Work to complete
Every line of the entries below that includes "getirilmesi" belongs in the answer, copied as written.

Source material
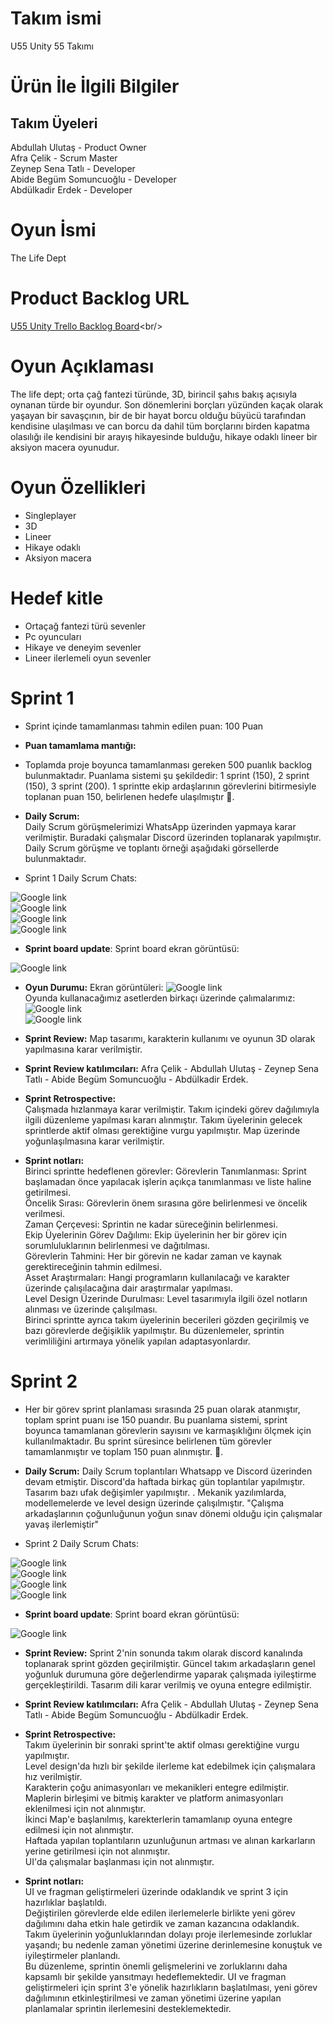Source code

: # Takım ismi
U55 Unity 55 Takımı
# Ürün İle İlgili Bilgiler
## Takım Üyeleri
Abdullah Ulutaş - Product Owner <br/>
Afra Çelik - Scrum Master <br/>
Zeynep Sena Tatlı - Developer <br/>
Abide Begüm Somuncuoğlu - Developer <br/>
Abdülkadir Erdek - Developer <br/>
# Oyun İsmi
The Life Dept
# Product Backlog URL
[U55 Unity Trello Backlog Board](https://trello.com/b/mdPIUhbD/team-board!)<br/>
# Oyun Açıklaması
The life dept; orta çağ fantezi türünde, 3D, birincil şahıs bakış açısıyla oynanan türde bir oyundur. Son dönemlerini borçları yüzünden kaçak olarak yaşayan bir savaşçının, bir de bir hayat borcu olduğu büyücü tarafından kendisine ulaşılması ve can borcu da dahil tüm borçlarını birden kapatma olasılığı ile kendisini bir arayış hikayesinde bulduğu, hikaye odaklı lineer bir aksiyon macera oyunudur. 

# Oyun Özellikleri
- Singleplayer<br/>
- 3D<br/>
- Lineer<br/>
- Hikaye odaklı<br/>
- Aksiyon macera<br/>

# Hedef kitle
- Ortaçağ fantezi türü sevenler<br/>
- Pc oyuncuları<br/>
- Hikaye ve deneyim sevenler<br/>
- Lineer ilerlemeli oyun sevenler<br/>

# Sprint 1
- Sprint içinde tamamlanması tahmin edilen puan: 100 Puan
- **Puan tamamlama mantığı:**
- Toplamda proje boyunca tamamlanması gereken 500 puanlık backlog bulunmaktadır. Puanlama sistemi şu şekildedir: 1 sprint (150), 2 sprint (150), 3 sprint (200). 1 sprintte ekip ardaşlarının görevlerini bitirmesiyle toplanan puan 150, belirlenen hedefe ulaşılmıştır 💫.

- **Daily Scrum:** <br/>Daily Scrum görüşmelerimizi WhatsApp üzerinden yapmaya karar verilmiştir. Buradaki çalışmalar Discord üzerinden toplanarak yapılmıştır. Daily Scrum görüşme ve toplantı örneği aşağıdaki görsellerde bulunmaktadır.<br/>
- Sprint 1 Daily Scrum Chats:
  
![Google link](https://github.com/Afracelik/Grup55/blob/main/images/sprin1-discord2.png)<br/>
![Google link](https://github.com/Afracelik/Grup55/blob/main/images/sprin1.png)<br/>
![Google link](https://github.com/Afracelik/Grup55/blob/main/images/sprint1-%20wp.....png)<br/>
![Google link](https://github.com/Afracelik/Grup55/blob/main/images/sprint1-%20wp2....png)<br/>

- **Sprint board update**: Sprint board ekran görüntüsü:<br/>

![Google link](https://github.com/Afracelik/Grup55/blob/main/images/trello%20sprint1.png)<br/>

- **Oyun Durumu:** Ekran görüntüleri:
![Google link](https://github.com/Afracelik/Grup55/blob/main/images/unity1.png)<br/>
Oyunda kullanacağımız asetlerden birkaçı üzerinde çalımalarımız:<br/>
![Google link](https://github.com/Afracelik/Grup55/blob/main/images/unity%202.png)<br/>
![Google link](https://github.com/Afracelik/Grup55/blob/main/images/unity%203.png)<br/>


- **Sprint Review:** Map tasarımı,  karakterin kullanımı ve oyunun 3D olarak yapılmasına karar verilmiştir.<br/>
- **Sprint Review katılımcıları:** Afra Çelik - Abdullah Ulutaş - Zeynep Sena Tatlı - Abide Begüm Somuncuoğlu - Abdülkadir Erdek.

- **Sprint Retrospective:**<br/>
Çalışmada hızlanmaya karar verilmiştir.
Takım içindeki görev dağılımıyla ilgili düzenleme yapılması kararı alınmıştır.
Takım üyelerinin gelecek sprintlerde aktif olması gerektiğine vurgu yapılmıştır.
Map üzerinde yoğunlaşılmasına karar verilmiştir.
- **Sprint notları:** <br/>
Birinci sprintte hedeflenen görevler:
Görevlerin Tanımlanması: Sprint başlamadan önce yapılacak işlerin açıkça tanımlanması ve liste haline getirilmesi.<br/>
Öncelik Sırası: Görevlerin önem sırasına göre belirlenmesi ve öncelik verilmesi.<br/>
Zaman Çerçevesi: Sprintin ne kadar süreceğinin belirlenmesi.<br/>
Ekip Üyelerinin Görev Dağılımı: Ekip üyelerinin her bir görev için sorumluluklarının belirlenmesi ve dağıtılması.<br/>
Görevlerin Tahmini: Her bir görevin ne kadar zaman ve kaynak gerektireceğinin tahmin edilmesi.<br/>
Asset Araştırmaları: Hangi programların kullanılacağı ve karakter üzerinde çalışılacağına dair araştırmalar yapılması.<br/>
Level Design Üzerinde Durulması: Level tasarımıyla ilgili özel notların alınması ve üzerinde çalışılması.<br/>
Birinci sprintte ayrıca takım üyelerinin becerileri gözden geçirilmiş ve bazı görevlerde değişiklik yapılmıştır. Bu düzenlemeler, sprintin verimliliğini artırmaya yönelik yapılan adaptasyonlardır.<br/>

# Sprint 2
- Her bir görev sprint planlaması sırasında 25 puan olarak atanmıştır, toplam sprint puanı ise 150 puandır. Bu puanlama sistemi, sprint boyunca tamamlanan görevlerin sayısını ve karmaşıklığını ölçmek için kullanılmaktadır. Bu sprint süresince belirlenen tüm görevler tamamlanmıştır ve toplam 150 puan alınmıştır. 💫.

- **Daily Scrum:**  Daily Scrum toplantıları Whatsapp ve Discord üzerinden devam etmiştir. Discord'da haftada birkaç gün toplantılar yapılmıştır. Tasarım bazı ufak değişimler yapılmıştır. . Mekanik yazılımlarda, modellemelerde ve level design üzerinde çalışılmıştır. "Çalışma arkadaşlarının çoğunluğunun yoğun sınav dönemi olduğu için çalışmalar yavaş ilerlemiştir"<br/>
- Sprint 2 Daily Scrum Chats:
  
![Google link](https://github.com/Afracelik/Grup55/blob/main/images/sprint2-1.png)<br/>
![Google link](https://github.com/Afracelik/Grup55/blob/main/images/sprint2-2.png)<br/>
![Google link](https://github.com/Afracelik/Grup55/blob/main/images/sprint2-d1.png)<br/>
![Google link](https://github.com/Afracelik/Grup55/blob/main/images/sprint2-level.png)<br/>

- **Sprint board update**: Sprint board ekran görüntüsü:<br/>

![Google link](https://github.com/Afracelik/Grup55/blob/main/images/sprint2-b1.png)<br/>

- **Sprint Review:** Sprint 2'nin sonunda takım olarak discord kanalında toplanarak sprint gözden geçirilmiştir. Güncel takım arkadaşların genel yoğunluk durumuna göre değerlendirme yaparak çalışmada iyileştirme gerçekleştirildi. Tasarım dili karar verilmiş ve oyuna entegre edilmiştir.<br/>
- **Sprint Review katılımcıları:** Afra Çelik - Abdullah Ulutaş - Zeynep Sena Tatlı - Abide Begüm Somuncuoğlu - Abdülkadir Erdek.

- **Sprint Retrospective:** <br/>
Takım üyelerinin bir sonraki sprint'te aktif olması gerektiğine vurgu yapılmıştır.<br/>
Level design'da hızlı bir şekilde ilerleme kat edebilmek için çalışmalara hız verilmiştir. <br/>
Karakterin çoğu animasyonları ve mekanikleri entegre edilmiştir.<br/>
Maplerin birleşimi ve  bitmiş karakter ve platform animasyonları eklenilmesi için not alınmıştır.<br/>
İkinci Map'e başlanılmış, karekterlerin tamamlanıp oyuna entegre edilmesi için not alınmıştır.<br/>
Haftada yapılan toplantıların uzunluğunun artması ve alınan karkarların yerine getirilmesi için not alınmıştır.<br/>
UI'da çalışmalar başlanması için not alınmıştır.<br/>
- **Sprint notları:** <br/>
UI ve fragman geliştirmeleri üzerinde odaklandık ve sprint 3 için hazırlıklar başlatıldı.<br/>
Değiştirilen görevlerde elde edilen ilerlemelerle birlikte yeni görev dağılımını daha etkin hale getirdik ve zaman kazancına odaklandık.<br/>
Takım üyelerinin yoğunluklarından dolayı proje ilerlemesinde zorluklar yaşandı; bu nedenle zaman yönetimi üzerine derinlemesine konuştuk ve iyileştirmeler planlandı.<br/>
Bu düzenleme, sprintin önemli gelişmelerini ve zorluklarını daha kapsamlı bir şekilde yansıtmayı hedeflemektedir. UI ve fragman geliştirmeleri için sprint 3'e yönelik hazırlıkların başlatılması, yeni görev dağılımının etkinleştirilmesi ve zaman yönetimi üzerine yapılan planlamalar sprintin ilerlemesini desteklemektedir.<br/>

Expected answer
Görevlerin Tanımlanması: Sprint başlamadan önce yapılacak işlerin açıkça tanımlanması ve liste haline getirilmesi.<br/>
Haftada yapılan toplantıların uzunluğunun artması ve alınan karkarların yerine getirilmesi için not alınmıştır.<br/>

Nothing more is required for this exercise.